Find every line in the records below that holds the word "Remember", and copy it out.
___ TASK INPUT ___
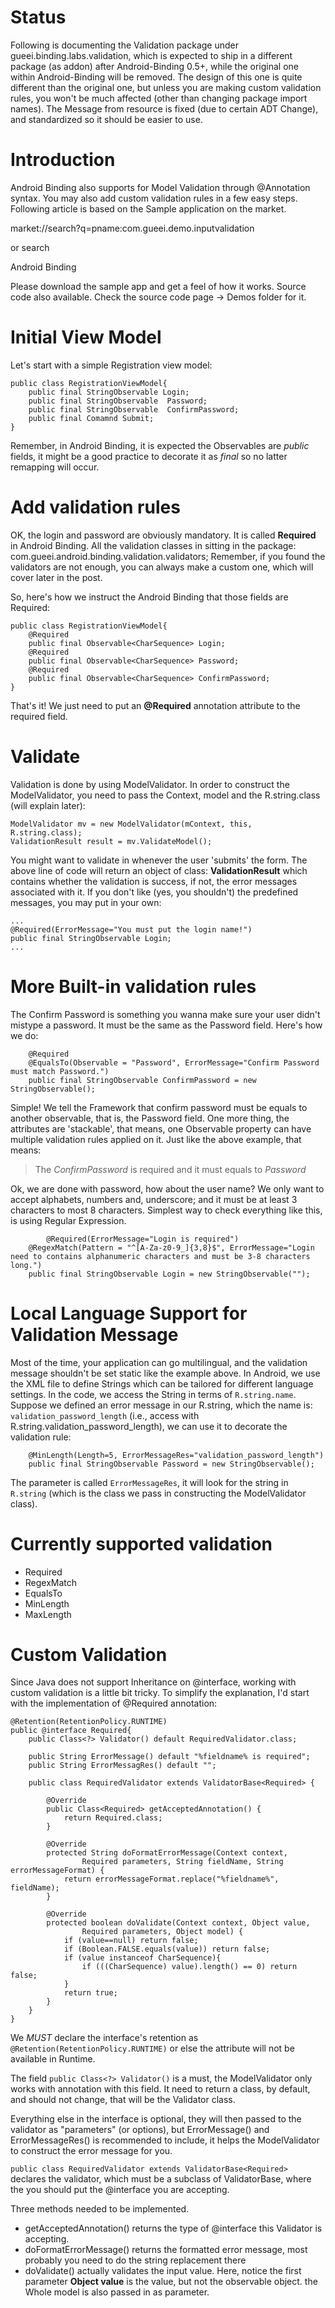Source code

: # Status #

Following is documenting the Validation package under gueei.binding.labs.validation, which is expected to ship in a different package (as addon) after Android-Binding 0.5+, while the original one within Android-Binding will be removed. The design of this one is quite different than the original one, but unless you are making custom validation rules, you won't be much affected (other than changing package import names). The Message from resource is fixed (due to certain ADT Change), and standardized so it should be easier to use.

# Introduction #

Android Binding also supports for Model Validation through @Annotation syntax. You may also add custom validation rules in a few easy steps.
Following article is based on the Sample application on the market.

market://search?q=pname:com.gueei.demo.inputvalidation

or search

Android Binding

Please download the sample app and get a feel of how it works. Source code also available. Check the source code page -> Demos folder for it.

# Initial View Model #

Let's start with a simple Registration view model:

```
public class RegistrationViewModel{
    public final StringObservable Login;
    public final StringObservable  Password;
    public final StringObservable  ConfirmPassword;
    public final Comamnd Submit;
}
```

Remember, in Android Binding, it is expected the Observables are _public_ fields, it might be a good practice to decorate it as _final_ so no latter remapping will occur.

# Add validation rules #

OK, the login and password are obviously mandatory. It is called **Required** in Android Binding. All the validation classes in sitting in the package: com.gueei.android.binding.validation.validators; Remember, if you found the validators are not enough, you can always make a custom one, which will cover later in the post.

So, here's how we instruct the Android Binding that those fields are Required:

```
public class RegistrationViewModel{
    @Required
    public final Observable<CharSequence> Login;
    @Required
    public final Observable<CharSequence> Password;
    @Required
    public final Observable<CharSequence> ConfirmPassword;
}
```

That's it! We just need to put an **@Required** annotation attribute to the required field.

# Validate #

Validation is done by using ModelValidator. In order to construct the ModelValidator, you need to pass the Context, model and the R.string.class (will explain later):

```
ModelValidator mv = new ModelValidator(mContext, this, R.string.class);
ValidationResult result = mv.ValidateModel();
```

You might want to validate in whenever the user 'submits' the form. The above line of code will return an object of class: **ValidationResult** which contains whether the validation is success, if not, the error messages associated with it. If you don't like (yes, you shouldn't) the predefined messages, you may put in your own:

```
...
@Required(ErrorMessage="You must put the login name!")
public final StringObservable Login;
...
```

# More Built-in validation rules #

The Confirm Password is something you wanna make sure your user didn't mistype a password. It must be the same as the Password field. Here's how we do:

```
	@Required
	@EqualsTo(Observable = "Password", ErrorMessage="Confirm Password must match Password.")
	public final StringObservable ConfirmPassword = new StringObservable();
```

Simple! We tell the Framework that confirm password must be equals to another observable, that is, the Password field. One more thing, the attributes are 'stackable', that means, one Observable property can have multiple validation rules applied on it. Just like the above example, that means:

> The _ConfirmPassword_ is required and it must equals to _Password_

Ok, we are done with password, how about the user name? We only want to accept alphabets, numbers and, underscore; and it must be at least 3 characters to most 8 characters. Simplest way to check everything like this, is using Regular Expression.

```
        @Required(ErrorMessage="Login is required")
	@RegexMatch(Pattern = "^[A-Za-z0-9_]{3,8}$", ErrorMessage="Login need to contains alphanumeric characters and must be 3-8 characters long.")
	public final StringObservable Login = new StringObservable("");
```

# Local Language Support for Validation Message #

Most of the time, your application can go multilingual, and the validation message shouldn't be set static like the example above. In Android, we use the XML file to define Strings which can be tailored for different language settings. In the code, we access the String in terms of `R.string.name`. Suppose we defined an error message in our R.string, which the name is: `validation_password_length` (i.e., access with R.string.validation\_password\_length), we can use it to decorate the validation rule:

```
	@MinLength(Length=5, ErrorMessageRes="validation_password_length")
	public final StringObservable Password = new StringObservable();
```

The parameter is called `ErrorMessageRes`, it will look for the string in `R.string` (which is the class we pass in constructing the ModelValidator class).

# Currently supported validation #

  * Required
  * RegexMatch
  * EqualsTo
  * MinLength
  * MaxLength

# Custom Validation #

Since Java does not support Inheritance on @interface, working with custom validation is a little bit tricky. To simplify the explanation, I'd start with the implementation of @Required annotation:

```
@Retention(RetentionPolicy.RUNTIME)
public @interface Required{
	public Class<?> Validator() default RequiredValidator.class;

	public String ErrorMessage() default "%fieldname% is required";
	public String ErrorMessagRes() default "";
	
	public class RequiredValidator extends ValidatorBase<Required> {

		@Override
		public Class<Required> getAcceptedAnnotation() {
			return Required.class;
		}

		@Override
		protected String doFormatErrorMessage(Context context,
				Required parameters, String fieldName, String errorMessageFormat) {
			return errorMessageFormat.replace("%fieldname%", fieldName);
		}

		@Override
		protected boolean doValidate(Context context, Object value,
				Required parameters, Object model) {
			if (value==null) return false;
			if (Boolean.FALSE.equals(value)) return false;
			if (value instanceof CharSequence){
				if (((CharSequence) value).length() == 0) return false;
			}
			return true;
		}
	}
}
```

We _MUST_ declare the interface's retention as `@Retention(RetentionPolicy.RUNTIME)` or else the attribute will not be available in Runtime.

The field `public Class<?> Validator()` is a must, the ModelValidator only works with annotation with this field. It need to return a class, by default, and should not change, that will be the Validator class.

Everything else in the interface is optional, they will then passed to the validator as "parameters" (or options), but ErrorMessage() and ErrorMessageRes() is recommended to include, it helps the ModelValidator to construct the error message for you.

`public class RequiredValidator extends ValidatorBase<Required>`
declares the validator, which must be a subclass of ValidatorBase<?>, where the <?> you should put the @interface you are accepting.

Three methods needed to be implemented.
  * getAcceptedAnnotation() returns the type of @interface this Validator is accepting.
  * doFormatErrorMessage() returns the formatted error message, most probably you need to do the string replacement there
  * doValidate() actually validates the input value. Here, notice the first parameter **Object value** is the value, but not the observable object. the Whole model is also passed in as parameter.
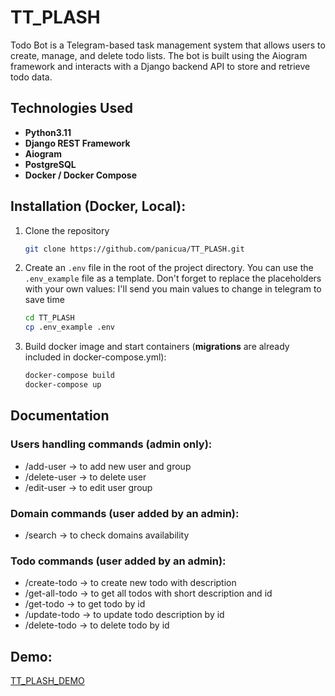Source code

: # TT_PLASH

Todo Bot is a Telegram-based task management system that allows users to create, manage, and delete todo lists. The bot is built using the Aiogram framework and interacts with a Django backend API to store and retrieve todo data.

## Technologies Used

- **Python3.11**
- **Django REST Framework**
- **Aiogram**
- **PostgreSQL**
- **Docker / Docker Compose**

## Installation (Docker, Local):
1. Clone the repository
    ```bash
    git clone https://github.com/panicua/TT_PLASH.git
    ```

2. Create an `.env` file in the root of the project directory. You can use the `.env_example` file as a template. Don't forget to replace the placeholders with your own values:
I'll send you main values to change in telegram to save time
   ```sh
   cd TT_PLASH
   cp .env_example .env
   ```

3. Build docker image and start containers (**migrations** are already included in docker-compose.yml):
   ```sh
   docker-compose build
   docker-compose up
   ```

## Documentation
### Users handling commands (admin only):
- /add-user      -> to add new user and group
- /delete-user   -> to delete user
- /edit-user     -> to edit user group

### Domain commands (user added by an admin):
- /search        -> to check domains availability

### Todo commands (user added by an admin):
- /create-todo   -> to create new todo with description
- /get-all-todo  -> to get all todos with short description and id
- /get-todo      -> to get todo by id
- /update-todo   -> to update todo description by id
- /delete-todo   -> to delete todo by id


## Demo:
[TT_PLASH_DEMO](DEMO_bot.png)
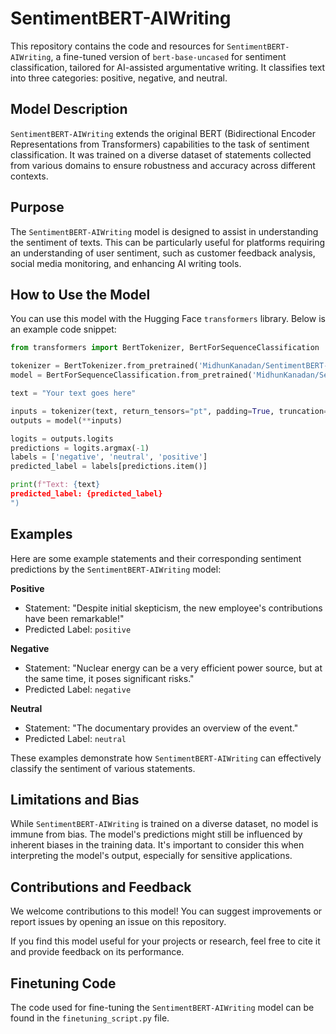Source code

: 
# SentimentBERT-AIWriting

This repository contains the code and resources for `SentimentBERT-AIWriting`, a fine-tuned version of `bert-base-uncased` for sentiment classification, tailored for AI-assisted argumentative writing. It classifies text into three categories: positive, negative, and neutral.

## Model Description

`SentimentBERT-AIWriting` extends the original BERT (Bidirectional Encoder Representations from Transformers) capabilities to the task of sentiment classification. It was trained on a diverse dataset of statements collected from various domains to ensure robustness and accuracy across different contexts.

## Purpose

The `SentimentBERT-AIWriting` model is designed to assist in understanding the sentiment of texts. This can be particularly useful for platforms requiring an understanding of user sentiment, such as customer feedback analysis, social media monitoring, and enhancing AI writing tools.

## How to Use the Model

You can use this model with the Hugging Face `transformers` library. Below is an example code snippet:

```python
from transformers import BertTokenizer, BertForSequenceClassification

tokenizer = BertTokenizer.from_pretrained('MidhunKanadan/SentimentBERT-AIWriting')
model = BertForSequenceClassification.from_pretrained('MidhunKanadan/SentimentBERT-AIWriting')

text = "Your text goes here"

inputs = tokenizer(text, return_tensors="pt", padding=True, truncation=True, max_length=128)
outputs = model(**inputs)

logits = outputs.logits
predictions = logits.argmax(-1)
labels = ['negative', 'neutral', 'positive']
predicted_label = labels[predictions.item()]

print(f"Text: {text}
predicted_label: {predicted_label}
")
```

## Examples

Here are some example statements and their corresponding sentiment predictions by the `SentimentBERT-AIWriting` model:

**Positive**

* Statement: "Despite initial skepticism, the new employee's contributions have been remarkable!"
* Predicted Label: `positive`

**Negative**

* Statement: "Nuclear energy can be a very efficient power source, but at the same time, it poses significant risks."
* Predicted Label: `negative`

**Neutral**

* Statement: "The documentary provides an overview of the event."
* Predicted Label: `neutral`

These examples demonstrate how `SentimentBERT-AIWriting` can effectively classify the sentiment of various statements.

## Limitations and Bias

While `SentimentBERT-AIWriting` is trained on a diverse dataset, no model is immune from bias. The model's predictions might still be influenced by inherent biases in the training data. It's important to consider this when interpreting the model's output, especially for sensitive applications.

## Contributions and Feedback

We welcome contributions to this model! You can suggest improvements or report issues by opening an issue on this repository.

If you find this model useful for your projects or research, feel free to cite it and provide feedback on its performance.

## Finetuning Code

The code used for fine-tuning the `SentimentBERT-AIWriting` model can be found in the `finetuning_script.py` file.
___
THE COMPLETED TASK:
Remember, in Android Binding, it is expected the Observables are _public_ fields, it might be a good practice to decorate it as _final_ so no latter remapping will occur.
OK, the login and password are obviously mandatory. It is called **Required** in Android Binding. All the validation classes in sitting in the package: com.gueei.android.binding.validation.validators; Remember, if you found the validators are not enough, you can always make a custom one, which will cover later in the post.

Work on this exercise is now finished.